(Dataset entries)
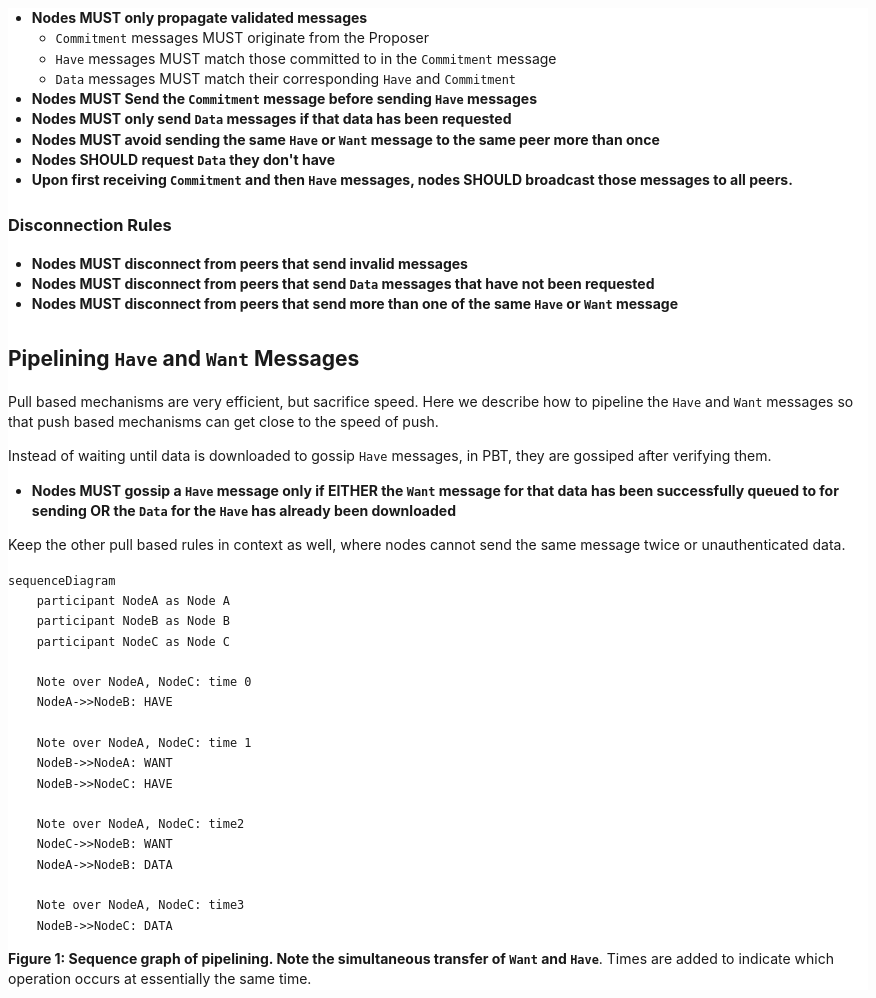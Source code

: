 - **Nodes MUST only propagate validated messages**
  - `Commitment` messages MUST originate from the Proposer
  - `Have` messages MUST match those committed to in the `Commitment` message
  - `Data` messages MUST match their corresponding `Have` and `Commitment`
- **Nodes MUST Send the `Commitment` message before sending `Have` messages**
- **Nodes MUST only send `Data` messages if that data has been requested**
- **Nodes MUST avoid sending the same `Have` or `Want` message to the same peer more than once**
- **Nodes SHOULD request `Data` they don't have**
- **Upon first receiving `Commitment` and then `Have` messages, nodes SHOULD broadcast those messages to all peers.**

### Disconnection Rules

- **Nodes MUST disconnect from peers that send invalid messages**
- **Nodes MUST disconnect from peers that send `Data` messages that have not been requested**
- **Nodes MUST disconnect from peers that send more than one of the same `Have` or `Want` message**

## Pipelining `Have` and `Want` Messages

Pull based mechanisms are very efficient, but sacrifice speed. Here we describe how to pipeline the `Have` and `Want` messages so that push based mechanisms can get close to the speed of push.

Instead of waiting until data is downloaded to gossip `Have` messages, in PBT, they are gossiped after verifying them.

- **Nodes MUST gossip a `Have` message only if EITHER the `Want` message for that data has been successfully queued to for sending OR the `Data` for the `Have` has already been downloaded**

Keep the other pull based rules in context as well, where nodes cannot send the same message twice or unauthenticated data.

```mermaid
sequenceDiagram
    participant NodeA as Node A
    participant NodeB as Node B
    participant NodeC as Node C
    
    Note over NodeA, NodeC: time 0
    NodeA->>NodeB: HAVE
    
    Note over NodeA, NodeC: time 1
    NodeB->>NodeA: WANT
    NodeB->>NodeC: HAVE
    
    Note over NodeA, NodeC: time2
    NodeC->>NodeB: WANT
    NodeA->>NodeB: DATA
    
    Note over NodeA, NodeC: time3
    NodeB->>NodeC: DATA
```

**Figure 1: Sequence graph of pipelining. Note the simultaneous transfer of `Want` and `Have`**. Times are added to indicate which operation occurs at essentially the same time.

▶ [The task]: Return a copy of each line in the records above that has "those" in it.

▶ [Solution for this task]:
  - `Have` messages MUST match those committed to in the `Commitment` message
- **Upon first receiving `Commitment` and then `Have` messages, nodes SHOULD broadcast those messages to all peers.**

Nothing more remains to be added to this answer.